▼

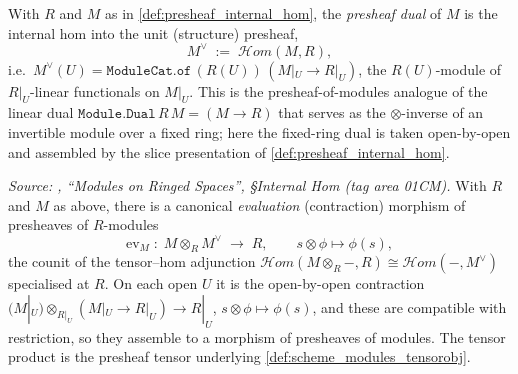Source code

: \begin{definition}\leanok
  \label{def:presheaf_dual}
  With \(R\) and \(M\) as in \cref{def:presheaf_internal_hom}, the
  \emph{presheaf dual} of \(M\) is the internal hom into the unit (structure)
  presheaf,
  \[
    M^\vee \;:=\; \mathcal{H}om(M, R),
  \]
  i.e.\ \(M^\vee(U) = \mathtt{ModuleCat.of}\,(R(U))\,(M|_U \to R|_U)\), the
  \(R(U)\)-module of \(R|_U\)-linear functionals on \(M|_U\). This is the
  presheaf-of-modules analogue of the linear dual
  \(\mathtt{Module.Dual}\,R\,M = (M \to R)\) that serves as the \(\otimes\)-inverse of
  an invertible module over a fixed ring; here the fixed-ring dual is taken
  open-by-open and assembled by the slice presentation of
  \cref{def:presheaf_internal_hom}.
\end{definition}

\begin{lemma}\leanok
  \label{lem:internal_hom_eval}
  \textit{Source: \cite{stacks-project}, ``Modules on Ringed Spaces'', \S Internal Hom
  (tag area 01CM).}
  With \(R\) and \(M\) as above, there is a canonical \emph{evaluation} (contraction)
  morphism of presheaves of \(R\)-modules
  \[
    \mathrm{ev}_M \;\colon\; M \otimes_R M^\vee \;\longrightarrow\; R,
    \qquad s \otimes \phi \longmapsto \phi(s),
  \]
  the counit of the tensor--hom adjunction
  \(\mathcal{H}om(M \otimes_R -, R) \cong \mathcal{H}om(-, M^\vee)\) specialised at
  \(R\). On each open \(U\) it is the open-by-open contraction
  \((M|_U) \otimes_{R|_U} (M|_U \to R|_U) \to R|_U\), \(s \otimes \phi \mapsto
  \phi(s)\), and these are compatible with restriction, so they assemble to a morphism
  of presheaves of modules. The tensor product is the presheaf tensor underlying
  \cref{def:scheme_modules_tensorobj}.
\end{lemma}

▲

Task goal: Exact copy, pictures excluded: repeat the lines from the top of the material through the line with "an invertible module".

Result of this exercise:
Source code

: \begin{definition}\leanok
  \label{def:presheaf_dual}
  With \(R\) and \(M\) as in \cref{def:presheaf_internal_hom}, the
  \emph{presheaf dual} of \(M\) is the internal hom into the unit (structure)
  presheaf,
  \[
    M^\vee \;:=\; \mathcal{H}om(M, R),
  \]
  i.e.\ \(M^\vee(U) = \mathtt{ModuleCat.of}\,(R(U))\,(M|_U \to R|_U)\), the
  \(R(U)\)-module of \(R|_U\)-linear functionals on \(M|_U\). This is the
  presheaf-of-modules analogue of the linear dual
  \(\mathtt{Module.Dual}\,R\,M = (M \to R)\) that serves as the \(\otimes\)-inverse of
  an invertible module over a fixed ring; here the fixed-ring dual is taken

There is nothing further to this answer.